/pg_dump_anonymize

Primary LanguageRubyMIT LicenseMIT

pg_dump_anonymize

Anonymizing pg_dump data isn't always straight forward. This tool helps. It has no dependencies, other than ruby. Another good thing is that sensitive data doesn't need to ever be stored temporarily as this can be used with Unix pipes and the data is passed through as IO data.

pg_dump_anonymize does not anonymize any data automatically. It is very much BYOAD (Bring Your Own Anonymizing Definition). Inside your anonymizing definition, you can use any ruby gems you like, such as faker. This gem makes applying anonymizing definitions to pg_dump output easy.

Installation

Add this line to your application's Gemfile:

gem 'pg_dump_anonymize'

And then execute:

$ bundle install

Or install it yourself as:

$ gem install pg_dump_anonymize

Usage

pg_dump_anonymize does not anonymize any data by default. You must provide your own anonymizing definition.
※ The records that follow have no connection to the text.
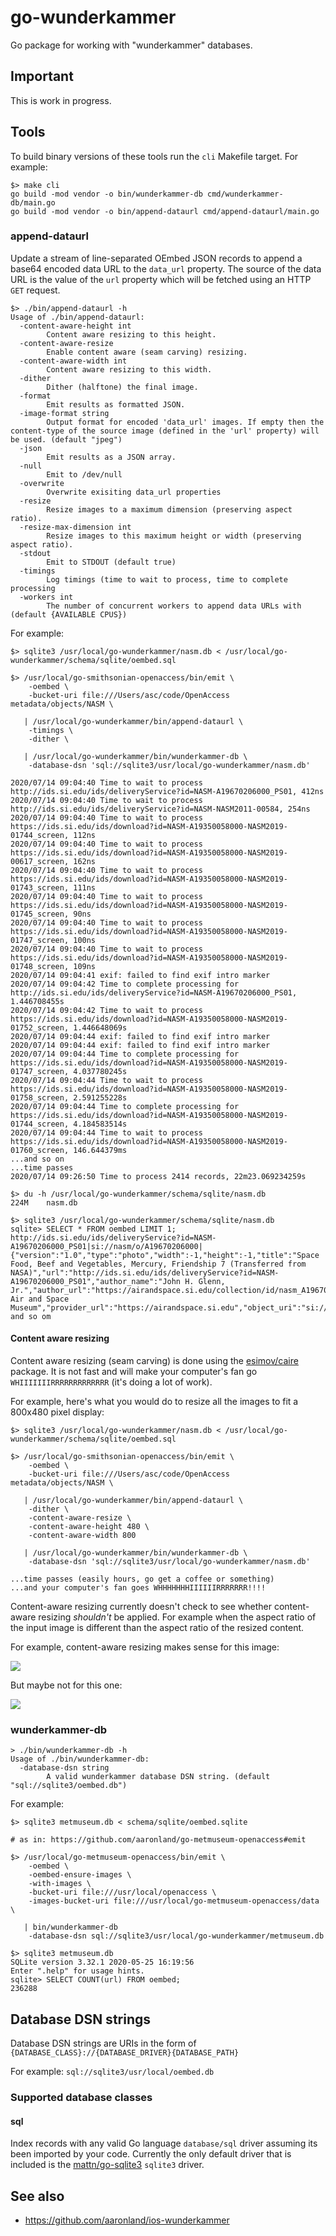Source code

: # go-wunderkammer

Go package for working with "wunderkammer" databases.

## Important

This is work in progress.

## Tools

To build binary versions of these tools run the `cli` Makefile target. For example:

```
$> make cli
go build -mod vendor -o bin/wunderkammer-db cmd/wunderkammer-db/main.go
go build -mod vendor -o bin/append-dataurl cmd/append-dataurl/main.go
```

### append-dataurl

Update a stream of line-separated OEmbed JSON records to append a base64 encoded data URL to the `data_url` property. The source of the data URL is the value of the `url` property which will be fetched using an HTTP `GET` request.

```
$> ./bin/append-dataurl -h
Usage of ./bin/append-dataurl:
  -content-aware-height int
    	Content aware resizing to this height.
  -content-aware-resize
    	Enable content aware (seam carving) resizing.
  -content-aware-width int
    	Content aware resizing to this width.
  -dither
    	Dither (halftone) the final image.
  -format
    	Emit results as formatted JSON.
  -image-format string
    	Output format for encoded 'data_url' images. If empty then the content-type of the source image (defined in the 'url' property) will be used. (default "jpeg")
  -json
    	Emit results as a JSON array.
  -null
    	Emit to /dev/null
  -overwrite
    	Overwrite exisiting data_url properties
  -resize
    	Resize images to a maximum dimension (preserving aspect ratio).
  -resize-max-dimension int
    	Resize images to this maximum height or width (preserving aspect ratio).
  -stdout
    	Emit to STDOUT (default true)
  -timings
    	Log timings (time to wait to process, time to complete processing
  -workers int
    	The number of concurrent workers to append data URLs with (default {AVAILABLE CPUS})	
```

For example:

```
$> sqlite3 /usr/local/go-wunderkammer/nasm.db < /usr/local/go-wunderkammer/schema/sqlite/oembed.sql

$> /usr/local/go-smithsonian-openaccess/bin/emit \
	-oembed \
	-bucket-uri file:///Users/asc/code/OpenAccess metadata/objects/NASM \

   | /usr/local/go-wunderkammer/bin/append-dataurl \
	-timings \
	-dither \

   | /usr/local/go-wunderkammer/bin/wunderkammer-db \
	-database-dsn 'sql://sqlite3/usr/local/go-wunderkammer/nasm.db'

2020/07/14 09:04:40 Time to wait to process http://ids.si.edu/ids/deliveryService?id=NASM-A19670206000_PS01, 412ns
2020/07/14 09:04:40 Time to wait to process http://ids.si.edu/ids/deliveryService?id=NASM-NASM2011-00584, 254ns
2020/07/14 09:04:40 Time to wait to process https://ids.si.edu/ids/download?id=NASM-A19350058000-NASM2019-01744_screen, 112ns
2020/07/14 09:04:40 Time to wait to process https://ids.si.edu/ids/download?id=NASM-A19350058000-NASM2019-00617_screen, 162ns
2020/07/14 09:04:40 Time to wait to process https://ids.si.edu/ids/download?id=NASM-A19350058000-NASM2019-01743_screen, 111ns
2020/07/14 09:04:40 Time to wait to process https://ids.si.edu/ids/download?id=NASM-A19350058000-NASM2019-01745_screen, 90ns
2020/07/14 09:04:40 Time to wait to process https://ids.si.edu/ids/download?id=NASM-A19350058000-NASM2019-01747_screen, 100ns
2020/07/14 09:04:40 Time to wait to process https://ids.si.edu/ids/download?id=NASM-A19350058000-NASM2019-01748_screen, 109ns
2020/07/14 09:04:41 exif: failed to find exif intro marker
2020/07/14 09:04:42 Time to complete processing for http://ids.si.edu/ids/deliveryService?id=NASM-A19670206000_PS01, 1.446708455s
2020/07/14 09:04:42 Time to wait to process https://ids.si.edu/ids/download?id=NASM-A19350058000-NASM2019-01752_screen, 1.446648069s
2020/07/14 09:04:44 exif: failed to find exif intro marker
2020/07/14 09:04:44 exif: failed to find exif intro marker
2020/07/14 09:04:44 Time to complete processing for https://ids.si.edu/ids/download?id=NASM-A19350058000-NASM2019-01747_screen, 4.037780245s
2020/07/14 09:04:44 Time to wait to process https://ids.si.edu/ids/download?id=NASM-A19350058000-NASM2019-01758_screen, 2.591255228s
2020/07/14 09:04:44 Time to complete processing for https://ids.si.edu/ids/download?id=NASM-A19350058000-NASM2019-01744_screen, 4.184583514s
2020/07/14 09:04:44 Time to wait to process https://ids.si.edu/ids/download?id=NASM-A19350058000-NASM2019-01760_screen, 146.644379ms
...and so on
...time passes
2020/07/14 09:26:50 Time to process 2414 records, 22m23.069234259s

$> du -h /usr/local/go-wunderkammer/schema/sqlite/nasm.db
224M	nasm.db

$> sqlite3 /usr/local/go-wunderkammer/schema/sqlite/nasm.db
sqlite> SELECT * FROM oembed LIMIT 1;
http://ids.si.edu/ids/deliveryService?id=NASM-A19670206000_PS01|si://nasm/o/A19670206000|{"version":"1.0","type":"photo","width":-1,"height":-1,"title":"Space Food, Beef and Vegetables, Mercury, Friendship 7 (Transferred from NASA)","url":"http://ids.si.edu/ids/deliveryService?id=NASM-A19670206000_PS01","author_name":"John H. Glenn, Jr.","author_url":"https://airandspace.si.edu/collection/id/nasm_A19670206000","provider_name":"National Air and Space Museum","provider_url":"https://airandspace.si.edu","object_uri":"si://nasm/o/A19670206000","data_url":"data:image/jpeg;base64,R0lGODlhTgTQB4cAAAAAAAAARAAAiAAAzABEAA... and so om
```

#### Content aware resizing

Content aware resizing (seam carving) is done using the [esimov/caire](https://github.com/esimov/caire) package. It is not fast and will make your computer's fan go `WHIIIIIIIRRRRRRRRRRRRR` (it's doing a lot of work).

For example, here's what you would do to resize all the images to fit a 800x480 pixel display:

```
$> sqlite3 /usr/local/go-wunderkammer/nasm.db < /usr/local/go-wunderkammer/schema/sqlite/oembed.sql

$> /usr/local/go-smithsonian-openaccess/bin/emit \
	-oembed \
	-bucket-uri file:///Users/asc/code/OpenAccess metadata/objects/NASM \

   | /usr/local/go-wunderkammer/bin/append-dataurl \
	-dither \
	-content-aware-resize \
	-content-aware-height 480 \
	-content-aware-width 800

   | /usr/local/go-wunderkammer/bin/wunderkammer-db \
	-database-dsn 'sql://sqlite3/usr/local/go-wunderkammer/nasm.db'

...time passes (easily hours, go get a coffee or something)
...and your computer's fan goes WHHHHHHHIIIIIIRRRRRRR!!!!
```

Content-aware resizing currently doesn't check to see whether content-aware resizing _shouldn't_ be applied. For example when the aspect ratio of the input image is different than the aspect ratio of the resized content.

For example, content-aware resizing makes sense for this image:

![](docs/images/nasm-plane.jpg)

But maybe not for this one:

![](docs/images/nasm-suit.jpg)

### wunderkammer-db

```
> ./bin/wunderkammer-db -h
Usage of ./bin/wunderkammer-db:
  -database-dsn string
    	A valid wunderkammer database DSN string. (default "sql://sqlite3/oembed.db")
```

For example:

```
$> sqlite3 metmuseum.db < schema/sqlite/oembed.sqlite

# as in: https://github.com/aaronland/go-metmuseum-openaccess#emit

$> /usr/local/go-metmuseum-openaccess/bin/emit \
	-oembed \
	-oembed-ensure-images \
	-with-images \
	-bucket-uri file:///usr/local/openaccess \
	-images-bucket-uri file:///usr/local/go-metmuseum-openaccess/data \

   | bin/wunderkammer-db
   	-database-dsn sql://sqlite3/usr/local/go-wunderkammer/metmuseum.db

$> sqlite3 metmuseum.db 
SQLite version 3.32.1 2020-05-25 16:19:56
Enter ".help" for usage hints.
sqlite> SELECT COUNT(url) FROM oembed;
236288
```

## Database DSN strings

Database DSN strings are URIs in the form of `{DATABASE_CLASS}://{DATABASE_DRIVER}{DATABASE_PATH}`

For example: `sql://sqlite3/usr/local/oembed.db`

### Supported database classes

#### sql

Index records with any valid Go language `database/sql` driver assuming its been imported by your code. Currently the only default driver that is included is the [mattn/go-sqlite3](https://github.com/mattn/go-sqlite3) `sqlite3` driver.

## See also

* https://github.com/aaronland/ios-wunderkammer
The gem currently requires the format of output pg_dump is plain text (not compressed) and uses the default COPY behavior instead of INSERT INTO.

Example usage:

pg_dump --no-privileges --no-owner <database-name> | pg_dump_anonymize -d sample_definition.rb > anonymized_dump.sql

You can also pipe the anonymized SQL directly into psql to avoid intermediate SQL dump files.

Definition File

The definition file is any ruby code you'd like, but it must return a hash with table names as the top level keys and attribute names nested under the table keys. Any faking ruby gems dependencies, and other gem dependencies you may choose to use in your definitions, are gems that will need to be available on the server this is ran on.

Example:

{
  table_1: {
    sensitive_field_1: 'some string value',
    sensitive_field_2: -> { rand(100) },
    sensitive_field_3: -> (original_value, row_context) do
      if original_value
        'xxxxx'
      end.tap { |new_val| row_context[field_3_val] = new_val }
    end
    sensitive_field_4: -> (_original_value, row_context) do
      row_context[:field_3_val] ? 'foo' : 'bar'
    end
  },
  table_2: {
    sensitive_field_3: nil
  }
}

Here is a more concrete example using the faker gem.

require 'faker'

{
  users: {
    first_name: -> { Faker::Name.first_name },
    last_name: -> { Faker::Name.last_name },
    email: -> { Faker::Internet.email },
    city: 'Portland'
  },
  accounts: {
    bank_name: -> { Faker::Bank.name },
    account_num: -> { Faker::Bank.account_number },
    routing_num: -> { Faker::Bank.routing_number }
  }
}

Todo

  • Write some tests (so far this has been tested manually)

Development

After checking out the repo, run bin/setup to install dependencies. Then, run rake spec to run the tests. You can also run bin/console for an interactive prompt that will allow you to experiment.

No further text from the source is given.